* STUDY MATERIAL:
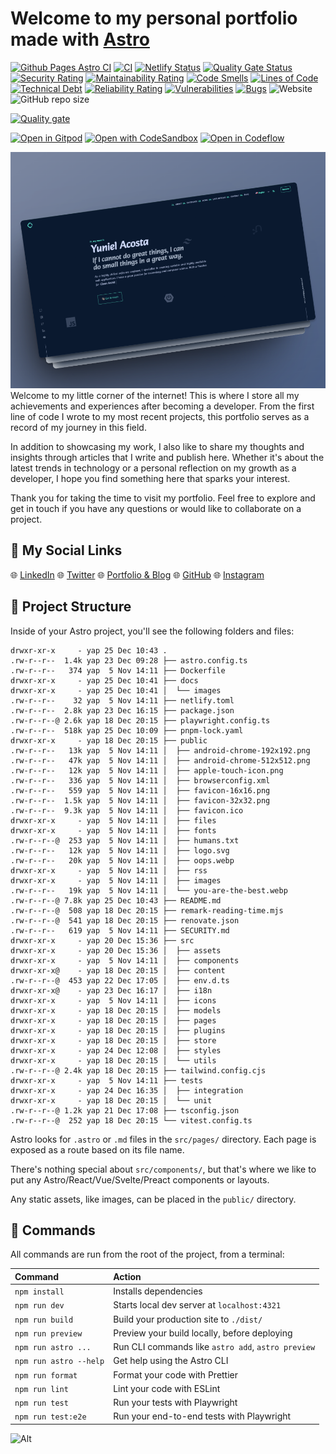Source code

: # Welcome to my personal portfolio made with [Astro](https://astro.build)

[![Github Pages Astro CI](https://github.com/yacosta738/yacosta738.github.io/actions/workflows/deploy.yml/badge.svg)](https://github.com/yacosta738/yacosta738.github.io/actions/workflows/deploy.yml)
[![CI](https://github.com/yacosta738/yacosta738.github.io/actions/workflows/ci.yml/badge.svg)](https://github.com/yacosta738/yacosta738.github.io/actions/workflows/ci.yml)
[![Netlify Status](https://api.netlify.com/api/v1/badges/0c5e5ad4-8565-4a37-b181-b4442505a68b/deploy-status)](https://app.netlify.com/sites/yunielacosta/deploys)
[![Quality Gate Status](https://sonarcloud.io/api/project_badges/measure?project=yacosta738_yacosta738.github.io&metric=alert_status)](https://sonarcloud.io/summary/new_code?id=yacosta738_yacosta738.github.io)
[![Security Rating](https://sonarcloud.io/api/project_badges/measure?project=yacosta738_yacosta738.github.io&metric=security_rating)](https://sonarcloud.io/summary/new_code?id=yacosta738_yacosta738.github.io)
[![Maintainability Rating](https://sonarcloud.io/api/project_badges/measure?project=yacosta738_yacosta738.github.io&metric=sqale_rating)](https://sonarcloud.io/summary/new_code?id=yacosta738_yacosta738.github.io)
[![Code Smells](https://sonarcloud.io/api/project_badges/measure?project=yacosta738_yacosta738.github.io&metric=code_smells)](https://sonarcloud.io/summary/new_code?id=yacosta738_yacosta738.github.io)
[![Lines of Code](https://sonarcloud.io/api/project_badges/measure?project=yacosta738_yacosta738.github.io&metric=ncloc)](https://sonarcloud.io/summary/new_code?id=yacosta738_yacosta738.github.io)
[![Technical Debt](https://sonarcloud.io/api/project_badges/measure?project=yacosta738_yacosta738.github.io&metric=sqale_index)](https://sonarcloud.io/summary/new_code?id=yacosta738_yacosta738.github.io)
[![Reliability Rating](https://sonarcloud.io/api/project_badges/measure?project=yacosta738_yacosta738.github.io&metric=reliability_rating)](https://sonarcloud.io/summary/new_code?id=yacosta738_yacosta738.github.io)
[![Vulnerabilities](https://sonarcloud.io/api/project_badges/measure?project=yacosta738_yacosta738.github.io&metric=vulnerabilities)](https://sonarcloud.io/summary/new_code?id=yacosta738_yacosta738.github.io)
[![Bugs](https://sonarcloud.io/api/project_badges/measure?project=yacosta738_yacosta738.github.io&metric=bugs)](https://sonarcloud.io/summary/new_code?id=yacosta738_yacosta738.github.io)
![Website](https://img.shields.io/website?url=https%3A%2F%2Fwww.yunielacosta.com%2F)
![GitHub repo size](https://img.shields.io/github/repo-size/yacosta738/yacosta738.github.io)



[![Quality gate](https://sonarcloud.io/api/project_badges/quality_gate?project=yacosta738_yacosta738.github.io)](https://sonarcloud.io/summary/new_code?id=yacosta738_yacosta738.github.io)

[![Open in Gitpod](https://gitpod.io/button/open-in-gitpod.svg)](https://gitpod.io/#https://github.com/yacosta738/yacosta738.github.io)
[![Open with CodeSandbox](https://assets.codesandbox.io/github/button-edit-lime.svg)](https://codesandbox.io/p/github/yacosta738/yacosta738.github.io)
[![Open in Codeflow](https://developer.stackblitz.com/img/open_in_codeflow.svg)](https://pr.new/github.com/yacosta738/yacosta738.github.io)

![yap-readme.png](docs%2Fimages%2Fyap-readme.png)
Welcome to my little corner of the internet! This is where I store all my achievements and experiences after becoming a developer. From the first line of code I wrote to my most recent projects, this portfolio serves as a record of my journey in this field.

In addition to showcasing my work, I also like to share my thoughts and insights through articles that I write and publish here. Whether it's about the latest trends in technology or a personal reflection on my growth as a developer, I hope you find something here that sparks your interest.

Thank you for taking the time to visit my portfolio. Feel free to explore and get in touch if you have any questions or would like to collaborate on a project.

## :beers: My Social Links

:globe_with_meridians: [LinkedIn](https://www.linkedin.com/in/yacosta738/)
:globe_with_meridians: [Twitter](https://twitter.com/yacosta738)
:globe_with_meridians: [Portfolio & Blog](https://www.yunielacosta.com/)
:globe_with_meridians: [GitHub](https://github.com/yacosta738)
:globe_with_meridians: [Instagram](https://www.instagram.com/yacosta738)

## 🚀 Project Structure

Inside of your Astro project, you'll see the following folders and files:

```shell
drwxr-xr-x     - yap 25 Dec 10:43 .
.rw-r--r--  1.4k yap 23 Dec 09:28 ├── astro.config.ts
.rw-r--r--   374 yap  5 Nov 14:11 ├── Dockerfile
drwxr-xr-x     - yap 25 Dec 10:41 ├── docs
drwxr-xr-x     - yap 25 Dec 10:41 │  └── images
.rw-r--r--    32 yap  5 Nov 14:11 ├── netlify.toml
.rw-r--r--  2.8k yap 23 Dec 16:15 ├── package.json
.rw-r--r--@ 2.6k yap 18 Dec 20:15 ├── playwright.config.ts
.rw-r--r--  518k yap 25 Dec 10:09 ├── pnpm-lock.yaml
drwxr-xr-x     - yap 18 Dec 20:15 ├── public
.rw-r--r--   13k yap  5 Nov 14:11 │  ├── android-chrome-192x192.png
.rw-r--r--   47k yap  5 Nov 14:11 │  ├── android-chrome-512x512.png
.rw-r--r--   12k yap  5 Nov 14:11 │  ├── apple-touch-icon.png
.rw-r--r--   336 yap  5 Nov 14:11 │  ├── browserconfig.xml
.rw-r--r--   559 yap  5 Nov 14:11 │  ├── favicon-16x16.png
.rw-r--r--  1.5k yap  5 Nov 14:11 │  ├── favicon-32x32.png
.rw-r--r--  9.3k yap  5 Nov 14:11 │  ├── favicon.ico
drwxr-xr-x     - yap  5 Nov 14:11 │  ├── files
drwxr-xr-x     - yap  5 Nov 14:11 │  ├── fonts
.rw-r--r--@  253 yap  5 Nov 14:11 │  ├── humans.txt
.rw-r--r--   12k yap  5 Nov 14:11 │  ├── logo.svg
.rw-r--r--   20k yap  5 Nov 14:11 │  ├── oops.webp
drwxr-xr-x     - yap  5 Nov 14:11 │  ├── rss
drwxr-xr-x     - yap  5 Nov 14:11 │  ├── images
.rw-r--r--   19k yap  5 Nov 14:11 │  └── you-are-the-best.webp
.rw-r--r--@ 7.8k yap 25 Dec 10:43 ├── README.md
.rw-r--r--@  508 yap 18 Dec 20:15 ├── remark-reading-time.mjs
.rw-r--r--@  541 yap 18 Dec 20:15 ├── renovate.json
.rw-r--r--   619 yap  5 Nov 14:11 ├── SECURITY.md
drwxr-xr-x     - yap 20 Dec 15:36 ├── src
drwxr-xr-x     - yap 20 Dec 15:36 │  ├── assets
drwxr-xr-x     - yap  5 Nov 14:11 │  ├── components
drwxr-xr-x@    - yap 18 Dec 20:15 │  ├── content
.rw-r--r--@  453 yap 22 Dec 17:05 │  ├── env.d.ts
drwxr-xr-x@    - yap 23 Dec 16:17 │  ├── i18n
drwxr-xr-x     - yap  5 Nov 14:11 │  ├── icons
drwxr-xr-x     - yap 18 Dec 20:15 │  ├── models
drwxr-xr-x     - yap 18 Dec 20:15 │  ├── pages
drwxr-xr-x     - yap 18 Dec 20:15 │  ├── plugins
drwxr-xr-x     - yap 18 Dec 20:15 │  ├── store
drwxr-xr-x     - yap 24 Dec 12:08 │  ├── styles
drwxr-xr-x     - yap 18 Dec 20:15 │  └── utils
.rw-r--r--@ 2.4k yap 18 Dec 20:15 ├── tailwind.config.cjs
drwxr-xr-x     - yap  5 Nov 14:11 ├── tests
drwxr-xr-x     - yap 24 Dec 16:35 │  ├── integration
drwxr-xr-x     - yap 18 Dec 20:15 │  └── unit
.rw-r--r--@ 1.2k yap 21 Dec 17:08 ├── tsconfig.json
.rw-r--r--@  252 yap 18 Dec 20:15 └── vitest.config.ts
```

Astro looks for `.astro` or `.md` files in the `src/pages/` directory. Each page is exposed as a route based on its file name.

There's nothing special about `src/components/`, but that's where we like to put any Astro/React/Vue/Svelte/Preact components or layouts.

Any static assets, like images, can be placed in the `public/` directory.

## 🧞 Commands

All commands are run from the root of the project, from a terminal:

| Command                   | Action                                             |
| :------------------------ | :------------------------------------------------- |
| `npm install`             | Installs dependencies                              |
| `npm run dev`             | Starts local dev server at `localhost:4321`        |
| `npm run build`           | Build your production site to `./dist/`            |
| `npm run preview`         | Preview your build locally, before deploying       |
| `npm run astro ...`       | Run CLI commands like `astro add`, `astro preview` |
| `npm run astro --help`    | Get help using the Astro CLI                       |
| `npm run format`          | Format your code with Prettier                     |
| `npm run lint`             | Lint your code with ESLint                        |
| `npm run test`            | Run your tests with Playwright                     |
| `npm run test:e2e`        | Run your end-to-end tests with Playwright          |

![Alt](https://repobeats.axiom.co/api/embed/e814d9379628a6c98c24408834f6394ec8ea0c07.svg "Repobeats analytics image")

* EXERCISE OBJECTIVE:
Where a line in the listing above contains "directory", copy that line.

* WRITTEN ANSWER:
Astro looks for `.astro` or `.md` files in the `src/pages/` directory. Each page is exposed as a route based on its file name.
Any static assets, like images, can be placed in the `public/` directory.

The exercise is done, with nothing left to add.